Multiprocessing taking too much time

John Nagle nagle at animats.com
Thu Jul 29 15:04:33 EDT 2010


On 7/29/2010 11:08 AM, Shailendra wrote:
> Hi All,
> I have a following situation.
> ==================PSUDO CODE START==================
> class holds_big_array:
>      big_array  #has a big array
>
>      def get_some_element(self, cond) # return some data from the array
> from the big array
> ==================PSUDO CODE END====================
> I wanted to use multiprocessing module to parallelise calling
> "get_some_element". I used following kind of code
>
> ==================PSUDO CODE START==================
> pool = Pool(processes=2)
> holder =holds_big_array() #class instantiation
> def callback_f(result):
>           do something with result
> loop many times
>     pool.apply_async(holder.get_some_element,args,callback=callback_f)
> pool.close()
> pool.join()
> ==================PSUDO CODE END====================
> Note: Had to do something to enable instance method being pickled...
>
> I tested this with less than realistic size of big_array . My parallel
> version works much slower than than the normal serial version (10-20
> sec vs 7-8 min). I was wonder what could be the possible reason.

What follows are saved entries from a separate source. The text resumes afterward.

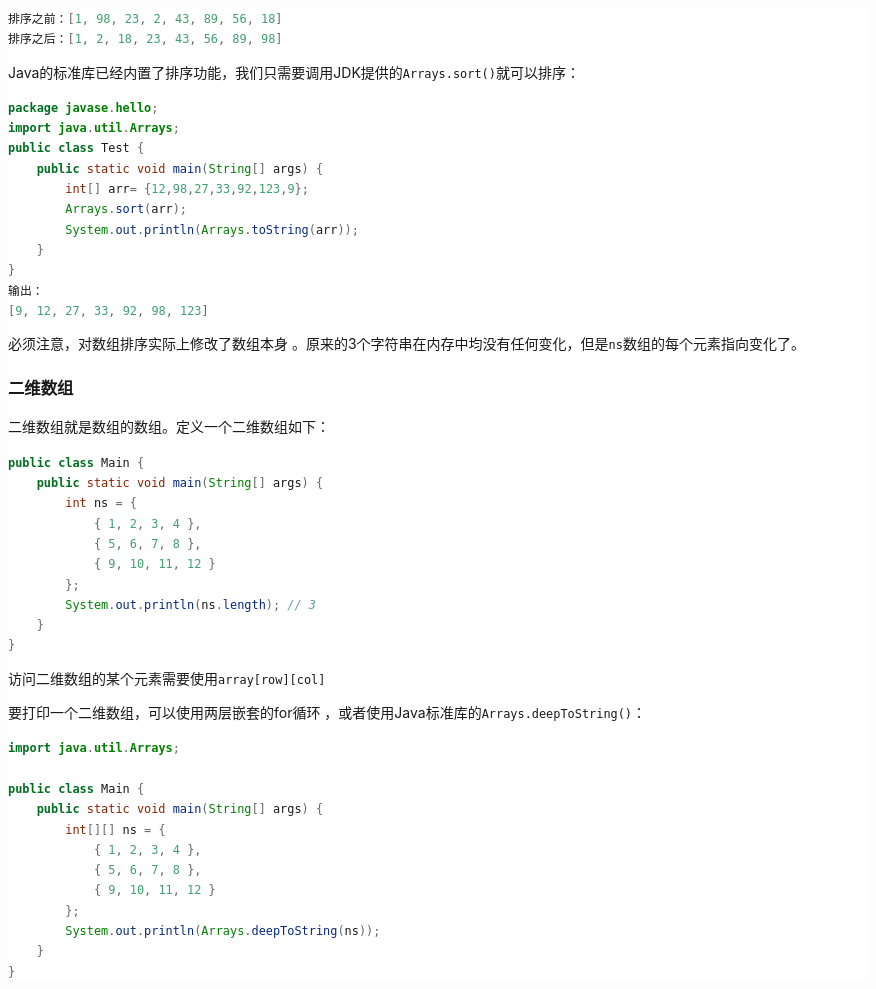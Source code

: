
 ```java
排序之前：[1, 98, 23, 2, 43, 89, 56, 18]
排序之后：[1, 2, 18, 23, 43, 56, 89, 98]
```

Java的标准库已经内置了排序功能，我们只需要调用JDK提供的`Arrays.sort()`就可以排序： 

```java
package javase.hello;
import java.util.Arrays;
public class Test {
    public static void main(String[] args) {
        int[] arr= {12,98,27,33,92,123,9};
        Arrays.sort(arr);
        System.out.println(Arrays.toString(arr));
    }
}
输出：
[9, 12, 27, 33, 92, 98, 123]
```

必须注意，对数组排序实际上修改了数组本身 。原来的3个字符串在内存中均没有任何变化，但是`ns`数组的每个元素指向变化了。 

### 二维数组

二维数组就是数组的数组。定义一个二维数组如下： 

```java
public class Main {
    public static void main(String[] args) {
        int ns = {
            { 1, 2, 3, 4 },
            { 5, 6, 7, 8 },
            { 9, 10, 11, 12 }
        };
        System.out.println(ns.length); // 3
    }
}
```

访问二维数组的某个元素需要使用`array[row][col]` 

要打印一个二维数组，可以使用两层嵌套的for循环 ，或者使用Java标准库的`Arrays.deepToString()`： 

```java
import java.util.Arrays;

public class Main {
    public static void main(String[] args) {
        int[][] ns = {
            { 1, 2, 3, 4 },
            { 5, 6, 7, 8 },
            { 9, 10, 11, 12 }
        };
        System.out.println(Arrays.deepToString(ns));
    }
}
```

     It's hard to tell from your "PSUDO CODE", but it looks like each
access to the "big array" involves calling another process.

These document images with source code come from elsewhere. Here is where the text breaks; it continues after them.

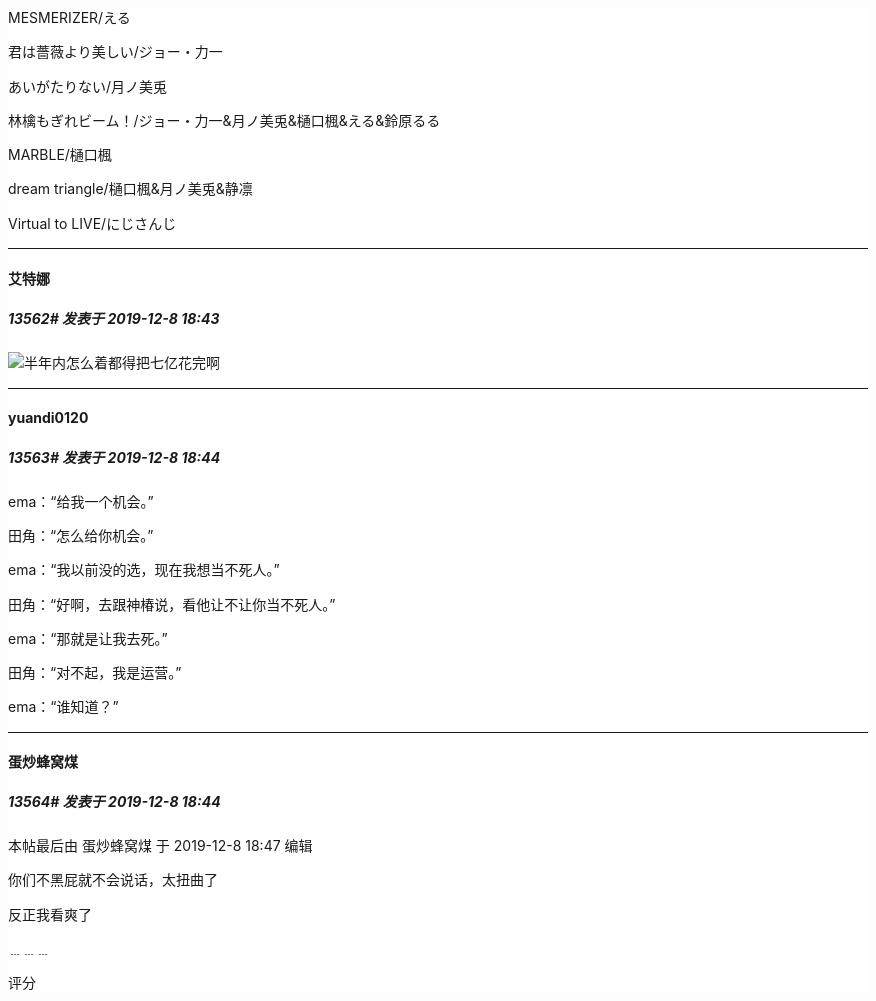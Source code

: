 MESMERIZER/える

君は薔薇より美しい/ジョー・力一

あいがたりない/月ノ美兎

林檎もぎれビーム！/ジョー・力一&amp;月ノ美兎&amp;樋口楓&amp;える&amp;鈴原るる

MARBLE/樋口楓

dream triangle/樋口楓&amp;月ノ美兎&amp;静凛

Virtual to LIVE/にじさんじ


-----

####  艾特娜  
##### 13562#       发表于 2019-12-8 18:43


<img src="https://static.saraba1st.com/image/smiley/face2017/037.png" referrerpolicy="no-referrer">半年内怎么着都得把七亿花完啊


-----

####  yuandi0120  
##### 13563#       发表于 2019-12-8 18:44


ema：“给我一个机会。”

田角：“怎么给你机会。”

ema：“我以前没的选，现在我想当不死人。”

田角：“好啊，去跟神椿说，看他让不让你当不死人。”

ema：“那就是让我去死。”

田角：“对不起，我是运营。”

ema：“谁知道？”


-----

####  蛋炒蜂窝煤  
##### 13564#       发表于 2019-12-8 18:44


 本帖最后由 蛋炒蜂窝煤 于 2019-12-8 18:47 编辑 

你们不黑屁就不会说话，太扭曲了


反正我看爽了


﹍﹍﹍

评分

     Calling a function in another process is done by creating an
object to contain the request, running it through "pickle" to convert
it to a stream of bytes, sending the stream of bytes through a socket or
pipe to the other process, running the byte stream through "unpickle" to
create an object like the original one, but in a different process, and
calling a function on the newly created object in the receiving process. 
  This entire sequence has to be done again in reverse
to get a reply back.

     This is hundreds of times slower than a call to a local function.

     The "multiprocessing module" is not a replacement for thread-level
parallelism.  It looks like it is, but it isn't.  It's only useful for
big tasks which require large amounts of computation and little
interprocess communication.  Appropriately-sized tasks to send out
to another process are things like "parse large web page" or
"compress video file", not "access element of array".